*YOUR OBJECTIVE*
Set the data down again so that every line matches exactly.

#### DATA IN THIS EXERCISE

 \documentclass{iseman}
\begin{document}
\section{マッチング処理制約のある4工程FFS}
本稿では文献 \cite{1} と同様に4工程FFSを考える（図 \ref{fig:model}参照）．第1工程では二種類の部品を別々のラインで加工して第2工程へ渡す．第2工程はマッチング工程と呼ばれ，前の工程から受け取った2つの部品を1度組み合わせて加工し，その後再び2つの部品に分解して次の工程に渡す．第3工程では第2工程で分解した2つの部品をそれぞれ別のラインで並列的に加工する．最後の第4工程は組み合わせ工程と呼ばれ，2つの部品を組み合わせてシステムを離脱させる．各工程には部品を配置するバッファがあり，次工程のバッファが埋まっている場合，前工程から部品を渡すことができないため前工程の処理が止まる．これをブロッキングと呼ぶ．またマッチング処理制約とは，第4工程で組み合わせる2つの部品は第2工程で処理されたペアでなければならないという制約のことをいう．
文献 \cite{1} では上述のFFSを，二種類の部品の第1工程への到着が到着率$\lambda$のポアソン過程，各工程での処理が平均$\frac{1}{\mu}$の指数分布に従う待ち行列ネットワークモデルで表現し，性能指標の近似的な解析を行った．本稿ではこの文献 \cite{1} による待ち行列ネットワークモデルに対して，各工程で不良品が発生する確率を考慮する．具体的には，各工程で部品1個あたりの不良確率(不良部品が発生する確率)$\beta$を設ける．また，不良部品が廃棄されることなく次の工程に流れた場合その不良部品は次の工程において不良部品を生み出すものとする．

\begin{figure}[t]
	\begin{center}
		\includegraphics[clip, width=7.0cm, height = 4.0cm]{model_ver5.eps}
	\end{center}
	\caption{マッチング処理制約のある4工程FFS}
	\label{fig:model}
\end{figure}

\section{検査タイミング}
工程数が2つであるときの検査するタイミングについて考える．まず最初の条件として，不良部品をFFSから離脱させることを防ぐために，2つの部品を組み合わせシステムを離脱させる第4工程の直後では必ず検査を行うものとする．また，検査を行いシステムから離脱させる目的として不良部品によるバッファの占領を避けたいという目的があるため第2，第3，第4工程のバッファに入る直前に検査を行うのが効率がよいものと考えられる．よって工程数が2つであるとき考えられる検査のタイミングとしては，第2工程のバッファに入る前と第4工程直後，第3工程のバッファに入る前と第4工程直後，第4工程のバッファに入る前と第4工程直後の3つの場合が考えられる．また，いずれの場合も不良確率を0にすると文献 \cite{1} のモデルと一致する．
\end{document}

########

*SOLUTION FOR THIS TASK*
 \documentclass{iseman}
\begin{document}
\section{マッチング処理制約のある4工程FFS}
本稿では文献 \cite{1} と同様に4工程FFSを考える（図 \ref{fig:model}参照）．第1工程では二種類の部品を別々のラインで加工して第2工程へ渡す．第2工程はマッチング工程と呼ばれ，前の工程から受け取った2つの部品を1度組み合わせて加工し，その後再び2つの部品に分解して次の工程に渡す．第3工程では第2工程で分解した2つの部品をそれぞれ別のラインで並列的に加工する．最後の第4工程は組み合わせ工程と呼ばれ，2つの部品を組み合わせてシステムを離脱させる．各工程には部品を配置するバッファがあり，次工程のバッファが埋まっている場合，前工程から部品を渡すことができないため前工程の処理が止まる．これをブロッキングと呼ぶ．またマッチング処理制約とは，第4工程で組み合わせる2つの部品は第2工程で処理されたペアでなければならないという制約のことをいう．
文献 \cite{1} では上述のFFSを，二種類の部品の第1工程への到着が到着率$\lambda$のポアソン過程，各工程での処理が平均$\frac{1}{\mu}$の指数分布に従う待ち行列ネットワークモデルで表現し，性能指標の近似的な解析を行った．本稿ではこの文献 \cite{1} による待ち行列ネットワークモデルに対して，各工程で不良品が発生する確率を考慮する．具体的には，各工程で部品1個あたりの不良確率(不良部品が発生する確率)$\beta$を設ける．また，不良部品が廃棄されることなく次の工程に流れた場合その不良部品は次の工程において不良部品を生み出すものとする．

\begin{figure}[t]
	\begin{center}
		\includegraphics[clip, width=7.0cm, height = 4.0cm]{model_ver5.eps}
	\end{center}
	\caption{マッチング処理制約のある4工程FFS}
	\label{fig:model}
\end{figure}

\section{検査タイミング}
工程数が2つであるときの検査するタイミングについて考える．まず最初の条件として，不良部品をFFSから離脱させることを防ぐために，2つの部品を組み合わせシステムを離脱させる第4工程の直後では必ず検査を行うものとする．また，検査を行いシステムから離脱させる目的として不良部品によるバッファの占領を避けたいという目的があるため第2，第3，第4工程のバッファに入る直前に検査を行うのが効率がよいものと考えられる．よって工程数が2つであるとき考えられる検査のタイミングとしては，第2工程のバッファに入る前と第4工程直後，第3工程のバッファに入る前と第4工程直後，第4工程のバッファに入る前と第4工程直後の3つの場合が考えられる．また，いずれの場合も不良確率を0にすると文献 \cite{1} のモデルと一致する．
\end{document}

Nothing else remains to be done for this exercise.